§ Prompt: When you reach the listing, restate it word for word, leaving nothing out.

*** Available records Section Begins ***

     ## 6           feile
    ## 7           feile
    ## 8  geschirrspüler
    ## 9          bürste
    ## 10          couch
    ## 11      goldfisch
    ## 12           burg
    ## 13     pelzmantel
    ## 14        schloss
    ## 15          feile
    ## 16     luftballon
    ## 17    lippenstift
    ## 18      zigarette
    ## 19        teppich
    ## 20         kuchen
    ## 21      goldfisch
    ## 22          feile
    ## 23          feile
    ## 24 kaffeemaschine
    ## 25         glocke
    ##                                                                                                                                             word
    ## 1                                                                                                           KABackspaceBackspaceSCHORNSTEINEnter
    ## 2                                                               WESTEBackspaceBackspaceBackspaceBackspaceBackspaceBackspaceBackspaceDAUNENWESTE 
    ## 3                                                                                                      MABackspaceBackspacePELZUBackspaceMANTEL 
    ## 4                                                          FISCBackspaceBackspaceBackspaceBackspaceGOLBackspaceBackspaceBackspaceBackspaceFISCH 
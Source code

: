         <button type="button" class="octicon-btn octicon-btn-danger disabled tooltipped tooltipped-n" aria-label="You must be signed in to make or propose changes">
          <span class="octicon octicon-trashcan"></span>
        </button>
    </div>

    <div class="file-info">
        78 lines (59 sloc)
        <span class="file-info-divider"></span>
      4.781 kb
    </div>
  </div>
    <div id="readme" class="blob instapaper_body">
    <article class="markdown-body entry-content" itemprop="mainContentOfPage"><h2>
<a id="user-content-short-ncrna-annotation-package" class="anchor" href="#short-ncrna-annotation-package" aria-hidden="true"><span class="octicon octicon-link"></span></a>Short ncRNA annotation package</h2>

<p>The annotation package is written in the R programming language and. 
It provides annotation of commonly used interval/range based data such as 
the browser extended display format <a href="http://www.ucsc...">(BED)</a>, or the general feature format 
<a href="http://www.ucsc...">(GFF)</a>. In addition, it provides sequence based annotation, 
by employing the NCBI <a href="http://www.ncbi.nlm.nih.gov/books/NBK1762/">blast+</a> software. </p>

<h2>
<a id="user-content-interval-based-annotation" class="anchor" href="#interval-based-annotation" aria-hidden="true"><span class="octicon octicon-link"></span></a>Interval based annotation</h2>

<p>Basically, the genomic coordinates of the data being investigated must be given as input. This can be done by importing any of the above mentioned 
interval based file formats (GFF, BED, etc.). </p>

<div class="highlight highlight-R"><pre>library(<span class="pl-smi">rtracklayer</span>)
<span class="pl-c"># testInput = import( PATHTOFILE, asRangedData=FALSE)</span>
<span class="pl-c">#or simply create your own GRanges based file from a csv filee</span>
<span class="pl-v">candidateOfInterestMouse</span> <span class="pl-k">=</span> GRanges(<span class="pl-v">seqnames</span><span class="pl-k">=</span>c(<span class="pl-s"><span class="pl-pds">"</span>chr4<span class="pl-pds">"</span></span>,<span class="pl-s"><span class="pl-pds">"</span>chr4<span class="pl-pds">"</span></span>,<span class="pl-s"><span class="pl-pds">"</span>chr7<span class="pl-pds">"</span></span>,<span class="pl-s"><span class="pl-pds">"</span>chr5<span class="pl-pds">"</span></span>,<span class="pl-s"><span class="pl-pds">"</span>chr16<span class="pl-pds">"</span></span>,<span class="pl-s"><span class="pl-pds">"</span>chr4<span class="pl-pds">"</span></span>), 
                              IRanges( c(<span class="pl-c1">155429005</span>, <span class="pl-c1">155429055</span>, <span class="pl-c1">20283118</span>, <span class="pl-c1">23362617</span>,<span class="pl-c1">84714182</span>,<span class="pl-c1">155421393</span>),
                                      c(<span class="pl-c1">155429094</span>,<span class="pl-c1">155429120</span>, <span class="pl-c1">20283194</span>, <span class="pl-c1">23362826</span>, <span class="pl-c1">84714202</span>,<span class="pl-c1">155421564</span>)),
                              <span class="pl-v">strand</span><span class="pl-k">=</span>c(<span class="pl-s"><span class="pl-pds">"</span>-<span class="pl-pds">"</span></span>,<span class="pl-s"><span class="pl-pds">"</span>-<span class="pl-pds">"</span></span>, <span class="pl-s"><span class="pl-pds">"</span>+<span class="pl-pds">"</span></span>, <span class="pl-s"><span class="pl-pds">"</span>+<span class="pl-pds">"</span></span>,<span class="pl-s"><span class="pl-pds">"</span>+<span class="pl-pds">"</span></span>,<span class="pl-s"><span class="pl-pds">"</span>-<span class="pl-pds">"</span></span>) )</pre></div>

*** Available records Section Ends ***

§ Result of this task:
     ## 6           feile
    ## 7           feile
    ## 8  geschirrspüler
    ## 9          bürste
    ## 10          couch
    ## 11      goldfisch
    ## 12           burg
    ## 13     pelzmantel
    ## 14        schloss
    ## 15          feile
    ## 16     luftballon
    ## 17    lippenstift
    ## 18      zigarette
    ## 19        teppich
    ## 20         kuchen
    ## 21      goldfisch
    ## 22          feile
    ## 23          feile
    ## 24 kaffeemaschine
    ## 25         glocke
    ##                                                                                                                                             word
    ## 1                                                                                                           KABackspaceBackspaceSCHORNSTEINEnter
    ## 2                                                               WESTEBackspaceBackspaceBackspaceBackspaceBackspaceBackspaceBackspaceDAUNENWESTE 
    ## 3                                                                                                      MABackspaceBackspacePELZUBackspaceMANTEL 
    ## 4                                                          FISCBackspaceBackspaceBackspaceBackspaceGOLBackspaceBackspaceBackspaceBackspaceFISCH 
Source code

:         <button type="button" class="octicon-btn octicon-btn-danger disabled tooltipped tooltipped-n" aria-label="You must be signed in to make or propose changes">
          <span class="octicon octicon-trashcan"></span>
        </button>
    </div>

    <div class="file-info">
        78 lines (59 sloc)
        <span class="file-info-divider"></span>
      4.781 kb
    </div>
  </div>
    <div id="readme" class="blob instapaper_body">
    <article class="markdown-body entry-content" itemprop="mainContentOfPage"><h2>
<a id="user-content-short-ncrna-annotation-package" class="anchor" href="#short-ncrna-annotation-package" aria-hidden="true"><span class="octicon octicon-link"></span></a>Short ncRNA annotation package</h2>

<p>The annotation package is written in the R programming language and. 
It provides annotation of commonly used interval/range based data such as 
the browser extended display format <a href="http://www.ucsc...">(BED)</a>, or the general feature format 
<a href="http://www.ucsc...">(GFF)</a>. In addition, it provides sequence based annotation, 
by employing the NCBI <a href="http://www.ncbi.nlm.nih.gov/books/NBK1762/">blast+</a> software. </p>

<h2>
<a id="user-content-interval-based-annotation" class="anchor" href="#interval-based-annotation" aria-hidden="true"><span class="octicon octicon-link"></span></a>Interval based annotation</h2>

<p>Basically, the genomic coordinates of the data being investigated must be given as input. This can be done by importing any of the above mentioned 
interval based file formats (GFF, BED, etc.). </p>

<div class="highlight highlight-R"><pre>library(<span class="pl-smi">rtracklayer</span>)
<span class="pl-c"># testInput = import( PATHTOFILE, asRangedData=FALSE)</span>
<span class="pl-c">#or simply create your own GRanges based file from a csv filee</span>
<span class="pl-v">candidateOfInterestMouse</span> <span class="pl-k">=</span> GRanges(<span class="pl-v">seqnames</span><span class="pl-k">=</span>c(<span class="pl-s"><span class="pl-pds">"</span>chr4<span class="pl-pds">"</span></span>,<span class="pl-s"><span class="pl-pds">"</span>chr4<span class="pl-pds">"</span></span>,<span class="pl-s"><span class="pl-pds">"</span>chr7<span class="pl-pds">"</span></span>,<span class="pl-s"><span class="pl-pds">"</span>chr5<span class="pl-pds">"</span></span>,<span class="pl-s"><span class="pl-pds">"</span>chr16<span class="pl-pds">"</span></span>,<span class="pl-s"><span class="pl-pds">"</span>chr4<span class="pl-pds">"</span></span>), 
                              IRanges( c(<span class="pl-c1">155429005</span>, <span class="pl-c1">155429055</span>, <span class="pl-c1">20283118</span>, <span class="pl-c1">23362617</span>,<span class="pl-c1">84714182</span>,<span class="pl-c1">155421393</span>),
                                      c(<span class="pl-c1">155429094</span>,<span class="pl-c1">155429120</span>, <span class="pl-c1">20283194</span>, <span class="pl-c1">23362826</span>, <span class="pl-c1">84714202</span>,<span class="pl-c1">155421564</span>)),
                              <span class="pl-v">strand</span><span class="pl-k">=</span>c(<span class="pl-s"><span class="pl-pds">"</span>-<span class="pl-pds">"</span></span>,<span class="pl-s"><span class="pl-pds">"</span>-<span class="pl-pds">"</span></span>, <span class="pl-s"><span class="pl-pds">"</span>+<span class="pl-pds">"</span></span>, <span class="pl-s"><span class="pl-pds">"</span>+<span class="pl-pds">"</span></span>,<span class="pl-s"><span class="pl-pds">"</span>+<span class="pl-pds">"</span></span>,<span class="pl-s"><span class="pl-pds">"</span>-<span class="pl-pds">"</span></span>) )</pre></div>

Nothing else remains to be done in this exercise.